Print the records below word for word, beginning with the first line and ending once the line containing "<br/> (The system" is printed.

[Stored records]
------------------------------

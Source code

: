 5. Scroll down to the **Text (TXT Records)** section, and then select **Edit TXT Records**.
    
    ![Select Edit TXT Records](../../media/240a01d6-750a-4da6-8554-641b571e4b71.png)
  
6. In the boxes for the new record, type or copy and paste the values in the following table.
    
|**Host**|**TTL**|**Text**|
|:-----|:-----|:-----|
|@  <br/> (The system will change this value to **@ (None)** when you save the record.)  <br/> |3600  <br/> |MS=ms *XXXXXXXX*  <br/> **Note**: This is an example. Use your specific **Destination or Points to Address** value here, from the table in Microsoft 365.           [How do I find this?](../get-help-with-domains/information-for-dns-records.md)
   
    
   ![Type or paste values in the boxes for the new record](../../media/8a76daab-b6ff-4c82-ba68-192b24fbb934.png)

------------------------------

> Answer for the task:
Source code

: 5. Scroll down to the **Text (TXT Records)** section, and then select **Edit TXT Records**.
    
    ![Select Edit TXT Records](../../media/240a01d6-750a-4da6-8554-641b571e4b71.png)
  
6. In the boxes for the new record, type or copy and paste the values in the following table.
    
|**Host**|**TTL**|**Text**|
|:-----|:-----|:-----|
|@  <br/> (The system will change this value to **@ (None)** when you save the record.)  <br/> |3600  <br/> |MS=ms *XXXXXXXX*  <br/> **Note**: This is an example. Use your specific **Destination or Points to Address** value here, from the table in Microsoft 365.           [How do I find this?](../get-help-with-domains/information-for-dns-records.md)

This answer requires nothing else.